When asked about their motivation for starting the exchange, Kevin Charles cited financial security, noting that while bitcoin is an extremely volatile instrument, it has fared better than the national currency. The contextual numbers align with Mr. Charles assertion, with bitcoin losing 70-percent of valuation from its absolute peak, while the Venezuelan currency has lost 60-percent of value against the dollar in just the past year alone.
Understanding the tenuous nature of this economic malaise, more and more Venezuelans have embraced the digital currency craze, with some buying high-powered computer equipment to mine for bitcoin. While such a tactic would not make much sense in the United States due to our relatively onerous utility expenses, it would be a clever way for Venezuelans to cheat the system, with government subsidies allowing for electrical costs to be rendered for pennies on the dollar.
U.S. Equities Sector
The U.S. equities sector was rocked on Thursday after German export data showed a 5.8 percent drop in August, the largest decline since the financial crisis.
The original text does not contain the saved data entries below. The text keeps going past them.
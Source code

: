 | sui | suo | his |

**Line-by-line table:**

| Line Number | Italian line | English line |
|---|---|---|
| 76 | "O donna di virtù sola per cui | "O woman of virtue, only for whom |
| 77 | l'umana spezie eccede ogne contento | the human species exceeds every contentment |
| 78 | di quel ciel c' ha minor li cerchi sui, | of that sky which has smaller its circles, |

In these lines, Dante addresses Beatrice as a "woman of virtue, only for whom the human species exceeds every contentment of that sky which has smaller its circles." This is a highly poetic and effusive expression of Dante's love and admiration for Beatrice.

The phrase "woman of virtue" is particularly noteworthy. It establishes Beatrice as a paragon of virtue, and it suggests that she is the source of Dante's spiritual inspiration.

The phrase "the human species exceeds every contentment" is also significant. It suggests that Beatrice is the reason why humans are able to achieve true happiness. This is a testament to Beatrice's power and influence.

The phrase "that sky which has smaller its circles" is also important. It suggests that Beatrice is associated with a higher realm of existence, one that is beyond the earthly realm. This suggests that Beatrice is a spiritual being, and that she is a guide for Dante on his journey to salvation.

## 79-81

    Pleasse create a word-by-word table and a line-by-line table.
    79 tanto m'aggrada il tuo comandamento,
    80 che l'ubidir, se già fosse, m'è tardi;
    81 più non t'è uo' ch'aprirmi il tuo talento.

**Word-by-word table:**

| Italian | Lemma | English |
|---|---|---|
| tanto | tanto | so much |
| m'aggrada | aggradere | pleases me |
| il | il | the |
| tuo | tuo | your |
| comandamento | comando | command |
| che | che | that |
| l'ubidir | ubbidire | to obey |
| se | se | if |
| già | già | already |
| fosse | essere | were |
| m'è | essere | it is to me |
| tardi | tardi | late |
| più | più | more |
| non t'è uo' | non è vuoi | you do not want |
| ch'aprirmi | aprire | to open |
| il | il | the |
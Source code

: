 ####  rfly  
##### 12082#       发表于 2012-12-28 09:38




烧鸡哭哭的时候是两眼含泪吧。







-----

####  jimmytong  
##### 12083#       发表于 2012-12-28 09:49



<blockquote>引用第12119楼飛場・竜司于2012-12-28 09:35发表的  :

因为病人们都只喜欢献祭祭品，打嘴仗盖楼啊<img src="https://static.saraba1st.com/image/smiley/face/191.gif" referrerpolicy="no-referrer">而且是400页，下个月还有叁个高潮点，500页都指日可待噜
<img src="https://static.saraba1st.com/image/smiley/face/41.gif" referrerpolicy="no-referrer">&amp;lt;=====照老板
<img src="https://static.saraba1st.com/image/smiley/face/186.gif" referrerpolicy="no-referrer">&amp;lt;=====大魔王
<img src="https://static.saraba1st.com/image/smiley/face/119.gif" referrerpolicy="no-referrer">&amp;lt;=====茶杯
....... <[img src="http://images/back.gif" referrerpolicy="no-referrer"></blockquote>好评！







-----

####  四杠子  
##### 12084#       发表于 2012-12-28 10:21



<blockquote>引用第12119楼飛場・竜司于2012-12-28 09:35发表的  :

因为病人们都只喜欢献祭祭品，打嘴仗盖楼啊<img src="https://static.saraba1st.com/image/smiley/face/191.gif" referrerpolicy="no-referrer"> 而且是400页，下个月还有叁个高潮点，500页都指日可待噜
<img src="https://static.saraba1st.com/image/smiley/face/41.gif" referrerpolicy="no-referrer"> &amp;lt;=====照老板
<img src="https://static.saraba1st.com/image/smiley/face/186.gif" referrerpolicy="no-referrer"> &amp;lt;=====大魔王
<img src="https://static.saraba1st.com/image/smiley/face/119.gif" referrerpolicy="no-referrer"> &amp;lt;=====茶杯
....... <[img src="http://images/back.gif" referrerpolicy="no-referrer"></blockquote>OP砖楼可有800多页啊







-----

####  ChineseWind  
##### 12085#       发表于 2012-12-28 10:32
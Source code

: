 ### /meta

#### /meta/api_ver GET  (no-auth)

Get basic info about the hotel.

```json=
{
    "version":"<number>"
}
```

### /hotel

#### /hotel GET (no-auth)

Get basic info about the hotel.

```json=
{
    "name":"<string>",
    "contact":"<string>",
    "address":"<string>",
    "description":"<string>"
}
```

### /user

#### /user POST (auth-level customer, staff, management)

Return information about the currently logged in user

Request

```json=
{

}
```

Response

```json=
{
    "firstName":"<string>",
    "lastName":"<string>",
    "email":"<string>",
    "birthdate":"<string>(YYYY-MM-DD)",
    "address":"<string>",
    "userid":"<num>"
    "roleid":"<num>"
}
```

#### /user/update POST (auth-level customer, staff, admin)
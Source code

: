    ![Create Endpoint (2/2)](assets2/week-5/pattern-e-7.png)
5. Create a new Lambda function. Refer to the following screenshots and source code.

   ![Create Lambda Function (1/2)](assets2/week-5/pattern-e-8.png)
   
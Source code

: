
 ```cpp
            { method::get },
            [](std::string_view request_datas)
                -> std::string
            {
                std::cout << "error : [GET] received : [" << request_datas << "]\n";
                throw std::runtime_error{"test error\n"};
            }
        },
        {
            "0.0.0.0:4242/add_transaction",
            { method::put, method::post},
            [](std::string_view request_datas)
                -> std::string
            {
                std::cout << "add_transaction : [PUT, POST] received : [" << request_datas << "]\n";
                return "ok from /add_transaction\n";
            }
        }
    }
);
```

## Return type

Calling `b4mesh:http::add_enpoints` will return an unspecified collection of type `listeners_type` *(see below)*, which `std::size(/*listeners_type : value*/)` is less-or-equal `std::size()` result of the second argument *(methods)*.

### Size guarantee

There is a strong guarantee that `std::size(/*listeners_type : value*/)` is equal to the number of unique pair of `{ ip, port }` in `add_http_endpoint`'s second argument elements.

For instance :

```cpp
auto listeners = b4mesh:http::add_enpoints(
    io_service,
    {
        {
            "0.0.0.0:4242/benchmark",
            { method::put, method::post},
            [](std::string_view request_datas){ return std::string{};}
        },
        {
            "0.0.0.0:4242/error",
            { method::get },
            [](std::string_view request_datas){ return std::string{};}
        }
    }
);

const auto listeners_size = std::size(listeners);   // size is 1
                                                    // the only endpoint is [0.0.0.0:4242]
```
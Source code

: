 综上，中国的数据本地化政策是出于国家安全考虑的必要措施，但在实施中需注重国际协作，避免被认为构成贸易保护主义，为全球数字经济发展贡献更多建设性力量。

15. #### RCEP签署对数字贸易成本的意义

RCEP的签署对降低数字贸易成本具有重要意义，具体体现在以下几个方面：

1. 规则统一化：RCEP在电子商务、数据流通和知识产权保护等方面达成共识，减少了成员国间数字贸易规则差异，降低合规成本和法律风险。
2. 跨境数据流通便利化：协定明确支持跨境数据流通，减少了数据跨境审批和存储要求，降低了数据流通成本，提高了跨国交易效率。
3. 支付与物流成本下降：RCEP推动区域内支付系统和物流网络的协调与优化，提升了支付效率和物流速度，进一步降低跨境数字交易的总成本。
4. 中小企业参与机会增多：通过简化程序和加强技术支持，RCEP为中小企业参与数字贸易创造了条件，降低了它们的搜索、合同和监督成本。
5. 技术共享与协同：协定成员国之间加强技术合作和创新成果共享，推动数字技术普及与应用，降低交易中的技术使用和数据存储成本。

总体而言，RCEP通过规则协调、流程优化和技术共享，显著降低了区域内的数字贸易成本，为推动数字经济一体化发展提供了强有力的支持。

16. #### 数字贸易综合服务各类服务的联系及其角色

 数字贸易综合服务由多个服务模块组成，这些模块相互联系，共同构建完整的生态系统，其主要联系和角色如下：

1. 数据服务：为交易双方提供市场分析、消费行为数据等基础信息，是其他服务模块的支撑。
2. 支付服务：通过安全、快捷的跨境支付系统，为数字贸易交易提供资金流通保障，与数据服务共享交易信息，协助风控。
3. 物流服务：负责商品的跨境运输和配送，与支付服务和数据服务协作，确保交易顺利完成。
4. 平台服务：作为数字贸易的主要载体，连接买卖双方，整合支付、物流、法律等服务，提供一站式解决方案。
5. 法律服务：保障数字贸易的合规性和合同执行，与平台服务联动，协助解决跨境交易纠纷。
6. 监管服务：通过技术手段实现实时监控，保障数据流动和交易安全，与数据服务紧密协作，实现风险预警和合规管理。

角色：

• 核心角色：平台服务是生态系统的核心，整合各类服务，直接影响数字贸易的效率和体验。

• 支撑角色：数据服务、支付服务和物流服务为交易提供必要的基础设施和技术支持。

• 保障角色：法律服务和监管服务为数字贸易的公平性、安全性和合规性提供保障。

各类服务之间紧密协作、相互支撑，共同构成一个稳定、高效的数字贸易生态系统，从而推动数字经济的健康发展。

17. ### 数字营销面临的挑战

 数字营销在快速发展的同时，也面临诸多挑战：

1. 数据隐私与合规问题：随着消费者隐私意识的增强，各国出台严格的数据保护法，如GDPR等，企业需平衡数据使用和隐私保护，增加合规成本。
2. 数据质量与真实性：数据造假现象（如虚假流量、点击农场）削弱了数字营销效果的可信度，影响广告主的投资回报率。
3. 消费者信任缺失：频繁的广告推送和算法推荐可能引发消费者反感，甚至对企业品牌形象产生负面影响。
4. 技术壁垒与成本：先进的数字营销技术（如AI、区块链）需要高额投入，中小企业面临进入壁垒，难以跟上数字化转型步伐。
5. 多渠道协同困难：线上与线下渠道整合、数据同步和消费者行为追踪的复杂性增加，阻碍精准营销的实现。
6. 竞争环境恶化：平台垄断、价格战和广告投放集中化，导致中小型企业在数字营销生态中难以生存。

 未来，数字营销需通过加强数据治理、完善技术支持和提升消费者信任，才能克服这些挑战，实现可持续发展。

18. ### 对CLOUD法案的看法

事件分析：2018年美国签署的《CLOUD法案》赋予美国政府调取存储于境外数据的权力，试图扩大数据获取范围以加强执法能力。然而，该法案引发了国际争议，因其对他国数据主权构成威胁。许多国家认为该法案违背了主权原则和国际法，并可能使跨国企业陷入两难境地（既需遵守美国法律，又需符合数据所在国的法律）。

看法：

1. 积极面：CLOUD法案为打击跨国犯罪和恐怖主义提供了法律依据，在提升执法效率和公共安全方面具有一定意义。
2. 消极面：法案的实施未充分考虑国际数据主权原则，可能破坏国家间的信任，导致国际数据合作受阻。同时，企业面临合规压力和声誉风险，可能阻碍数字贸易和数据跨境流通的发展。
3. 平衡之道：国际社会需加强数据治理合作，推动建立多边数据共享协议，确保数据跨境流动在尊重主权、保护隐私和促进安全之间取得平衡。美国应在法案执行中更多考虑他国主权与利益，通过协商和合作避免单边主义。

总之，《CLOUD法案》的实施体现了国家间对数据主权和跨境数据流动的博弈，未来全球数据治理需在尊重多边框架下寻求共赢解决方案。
The news rippled throughout the major indices, with the Dow Jones giving up over 300 points to close down below 16,660, while the S&P 500 lost an astonishing 40 points to finish the session at 1,928. The precious metals complex posted modest gains throughout this week, with gold digging itself out of the hole and closing above 1,220. Silver had a more difficult time as it attempted to move past contentious trading, with the close coming in at 17.34. Palladium was one of the better performers as geopolitical tensions was back on again in the headlines, with Thursday’s close coming in just under 800 dollars.
In the digital currency front, bitcoin suffered from early volatility but managed to climb above 360. Still, there is some near-term concern amongst bullish speculators that the overall price action is failing to break above a declining trend channel.